Polémica do skate park em Santarém mina relações entre PS e PSD mas não compromete aliança

Polémica do skate park em Santarém mina relações entre PS e PSD mas não compromete aliança
Diamantino Duarte ladeado pelos autarcas socialistas Joaquim Neto (presidente da assembleia municipal) e Manuel Afonso (vereador)

A concelhia socialista de Santarém diz que sabe a pouco a suspensão de mandato de um vereador do PSD no caso do polémico skate park criado na cidade em Agosto passado, que custou 75 mil euros e encerrou dias depois por alegadas razões de segurança.

O processo de contratação é nebuloso e o PS entende que o presidente da câmara deve explicações públicas sobre o caso, que deverá seguir para a justiça.

A concelhia de Santarém do PS considera que o relatório do inquérito interno instaurado pelo presidente do município sobre o polémico skate park instalado no Campo Infante da Câmara, em Agosto passado, “pariu um rato”. E que a maioria PSD na Câmara de Santarém tentou alijar responsabilidades para cima de funcionários da autarquia sem assumir na plenitude as consequências políticas sobre a forma como o processo foi conduzido.
O presidente da concelhia socialista, Diamantino Duarte, convocou uma conferência de imprensa na tarde de segunda-feira, 19 de Fevereiro, onde disse que a recente suspensão de mandato pedida pelo vereador da Juventude, Diogo Gomes (PSD), soube a pouco e referiu que o presidente da câmara, Ricardo Gonçalves (PSD), devia ter assumido responsabilidades publicamente, embora entenda não ser caso para pedir a cabeça do líder da autarquia. Diamantino Duarte esclareceu que este episódio não põe em causa, para já, a aliança governativa entre PSD e PS na Câmara de Santarém. No final deste trimestre, na habitual avaliação desse acordo, logo se verá.
“No assumir de responsabilidades políticas salva-se o sr. vereador Diogo Gomes, que na reunião de 12 de Fevereiro de 2024 afirmou, de forma dúbia, que assumia as responsabilidade políticas e por isso iria apresentar o pedido de suspensão de mandato. Se já era difícil que o inquérito não indicasse responsabilidades políticas, mais difícil é agora entender esta posição do sr. vereador Diogo pois ou se assume a responsabilidade política na totalidade e demitimo-nos ou não assumimos e mantemo-nos no desempenho das funções para que fomos eleitos”, alega o PS.
O PS garante que não vai deixar morrer o assunto e pretende constituir-se assistente em eventual processo judicial sobre o assunto. Recorde-se que uma das medidas que o presidente da câmara anunciou, após ter em sua posse as conclusões do inquérito interno, foi enviar para o Ministério Público toda a documentação relativa à contratação da instalação do skate park, para averiguação de eventuais irregularidades de natureza criminal. Foi também mandado instaurar inquéritos aos funcionários que tramitaram o processo e pedido ao consultor jurídico que analise a possibilidade de a autarquia exigir ao fornecedor dos equipamentos a devolução do montante pago, praticamente 75 mil euros.
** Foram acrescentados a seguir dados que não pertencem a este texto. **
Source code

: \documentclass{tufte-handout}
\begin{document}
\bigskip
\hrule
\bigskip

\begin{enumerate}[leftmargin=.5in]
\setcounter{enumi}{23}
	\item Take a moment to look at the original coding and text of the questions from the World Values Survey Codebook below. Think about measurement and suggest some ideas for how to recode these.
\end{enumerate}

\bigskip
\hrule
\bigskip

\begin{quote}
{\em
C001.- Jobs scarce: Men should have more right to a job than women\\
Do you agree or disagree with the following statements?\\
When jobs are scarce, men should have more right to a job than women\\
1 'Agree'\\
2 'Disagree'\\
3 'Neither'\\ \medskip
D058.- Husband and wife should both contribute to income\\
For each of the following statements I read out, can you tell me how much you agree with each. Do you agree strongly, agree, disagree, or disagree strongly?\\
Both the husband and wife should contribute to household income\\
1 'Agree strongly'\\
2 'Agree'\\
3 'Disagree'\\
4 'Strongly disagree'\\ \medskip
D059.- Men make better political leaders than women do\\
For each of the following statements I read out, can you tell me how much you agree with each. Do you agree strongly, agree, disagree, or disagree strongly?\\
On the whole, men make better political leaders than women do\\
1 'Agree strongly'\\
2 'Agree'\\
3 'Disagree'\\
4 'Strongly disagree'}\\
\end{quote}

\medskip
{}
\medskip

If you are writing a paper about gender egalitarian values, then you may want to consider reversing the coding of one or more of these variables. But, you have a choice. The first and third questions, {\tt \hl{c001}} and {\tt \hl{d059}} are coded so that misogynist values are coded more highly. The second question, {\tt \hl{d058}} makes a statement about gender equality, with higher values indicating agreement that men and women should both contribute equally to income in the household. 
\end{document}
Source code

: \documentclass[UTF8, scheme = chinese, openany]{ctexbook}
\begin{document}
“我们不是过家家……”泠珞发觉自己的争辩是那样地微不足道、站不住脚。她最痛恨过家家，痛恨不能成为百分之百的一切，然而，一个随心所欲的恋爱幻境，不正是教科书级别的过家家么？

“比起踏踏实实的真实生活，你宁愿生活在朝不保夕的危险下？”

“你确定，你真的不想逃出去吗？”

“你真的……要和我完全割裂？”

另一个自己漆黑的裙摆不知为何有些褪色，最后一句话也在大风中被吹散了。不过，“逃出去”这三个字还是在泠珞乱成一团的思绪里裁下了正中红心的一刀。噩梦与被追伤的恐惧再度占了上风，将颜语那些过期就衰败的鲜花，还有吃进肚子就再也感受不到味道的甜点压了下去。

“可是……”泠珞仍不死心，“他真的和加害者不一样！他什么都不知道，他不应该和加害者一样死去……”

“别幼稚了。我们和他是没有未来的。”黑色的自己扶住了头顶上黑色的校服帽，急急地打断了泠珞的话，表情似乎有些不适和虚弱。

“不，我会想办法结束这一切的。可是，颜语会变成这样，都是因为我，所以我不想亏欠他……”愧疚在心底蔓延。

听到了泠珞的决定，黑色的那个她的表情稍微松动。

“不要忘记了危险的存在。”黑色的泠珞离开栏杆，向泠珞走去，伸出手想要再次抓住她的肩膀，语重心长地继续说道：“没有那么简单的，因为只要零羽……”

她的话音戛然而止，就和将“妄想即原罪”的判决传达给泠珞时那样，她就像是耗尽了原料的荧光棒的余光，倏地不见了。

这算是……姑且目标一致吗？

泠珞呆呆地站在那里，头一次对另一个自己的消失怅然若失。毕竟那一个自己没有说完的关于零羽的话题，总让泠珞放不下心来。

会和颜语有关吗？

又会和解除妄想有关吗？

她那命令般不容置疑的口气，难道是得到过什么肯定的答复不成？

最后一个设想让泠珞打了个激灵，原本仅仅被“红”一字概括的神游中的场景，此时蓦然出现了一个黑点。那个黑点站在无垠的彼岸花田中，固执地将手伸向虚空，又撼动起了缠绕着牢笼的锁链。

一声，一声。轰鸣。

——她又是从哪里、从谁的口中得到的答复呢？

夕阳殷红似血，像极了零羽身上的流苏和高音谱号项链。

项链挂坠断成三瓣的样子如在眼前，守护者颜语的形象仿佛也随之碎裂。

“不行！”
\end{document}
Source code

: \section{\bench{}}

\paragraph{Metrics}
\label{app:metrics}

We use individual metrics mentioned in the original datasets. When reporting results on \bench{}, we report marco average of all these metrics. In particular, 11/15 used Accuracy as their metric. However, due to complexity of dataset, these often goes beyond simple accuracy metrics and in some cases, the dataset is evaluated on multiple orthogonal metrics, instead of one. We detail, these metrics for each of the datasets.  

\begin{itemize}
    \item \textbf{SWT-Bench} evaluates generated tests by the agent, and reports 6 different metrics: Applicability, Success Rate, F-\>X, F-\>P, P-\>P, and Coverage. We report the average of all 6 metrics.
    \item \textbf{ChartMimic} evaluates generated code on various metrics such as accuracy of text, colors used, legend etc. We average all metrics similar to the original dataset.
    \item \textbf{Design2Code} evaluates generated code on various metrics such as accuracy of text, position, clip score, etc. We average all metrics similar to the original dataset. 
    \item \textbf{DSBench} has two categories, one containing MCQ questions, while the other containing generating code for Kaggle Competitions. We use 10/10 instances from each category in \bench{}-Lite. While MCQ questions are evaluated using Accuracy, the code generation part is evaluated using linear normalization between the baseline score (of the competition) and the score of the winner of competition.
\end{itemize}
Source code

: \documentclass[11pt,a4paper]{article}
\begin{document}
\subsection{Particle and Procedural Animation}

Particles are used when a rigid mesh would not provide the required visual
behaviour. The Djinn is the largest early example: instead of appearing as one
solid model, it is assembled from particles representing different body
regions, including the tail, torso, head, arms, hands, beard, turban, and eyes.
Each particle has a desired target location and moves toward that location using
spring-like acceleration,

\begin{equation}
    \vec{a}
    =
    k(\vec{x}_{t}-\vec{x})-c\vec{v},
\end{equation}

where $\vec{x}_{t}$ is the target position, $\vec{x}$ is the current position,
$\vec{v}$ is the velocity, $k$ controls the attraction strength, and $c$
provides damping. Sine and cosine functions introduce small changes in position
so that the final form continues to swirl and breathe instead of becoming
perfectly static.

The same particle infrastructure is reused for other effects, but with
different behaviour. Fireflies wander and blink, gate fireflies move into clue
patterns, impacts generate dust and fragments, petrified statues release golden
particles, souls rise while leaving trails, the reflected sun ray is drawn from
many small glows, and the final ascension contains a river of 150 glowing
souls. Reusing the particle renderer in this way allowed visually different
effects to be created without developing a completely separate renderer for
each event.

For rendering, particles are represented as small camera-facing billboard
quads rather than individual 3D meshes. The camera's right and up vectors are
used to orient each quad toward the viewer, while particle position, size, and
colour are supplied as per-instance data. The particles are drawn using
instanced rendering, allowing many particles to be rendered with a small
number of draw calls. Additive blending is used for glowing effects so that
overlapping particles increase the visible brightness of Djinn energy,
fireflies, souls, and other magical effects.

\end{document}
Fechado poucos dias depois da inauguração
Recorde-se que o skate park instalado nas proximidades da emblemática Casa do Campino levantou dúvidas e críticas não só quanto à construção e equipamentos usados como em relação ao preço. O investimento foi adjudicado por ajuste directo através de consulta prévia por um valor de 74.998 euros, apenas dois euros abaixo do valor limite que obrigaria à abertura de um concurso público. Estranho também o facto de as outras duas empresas alegadamente consultadas não terem actividade nessa área. O skate parque acabou adjudicado a Artur Casaca, um empresário da cidade ligado ao skate e à organização de eventos, que já tinha tido outros contratos com o município.
O inquérito mandado instaurar pelo presidente da Câmara de Santarém, Ricardo Gonçalves (PSD), em meados de Agosto de 2023, sobre o processo de adjudicação e construção do skate parque estipulava dez dias úteis para mostrar resultados, mas a apresentação das conclusões demorou praticamente seis meses. Recorde-se que o espaço foi encerrado poucos dias depois de ter sido inaugurado, supostamente por razões de segurança, tendo sido também questionada a qualidade de alguns materiais utilizados.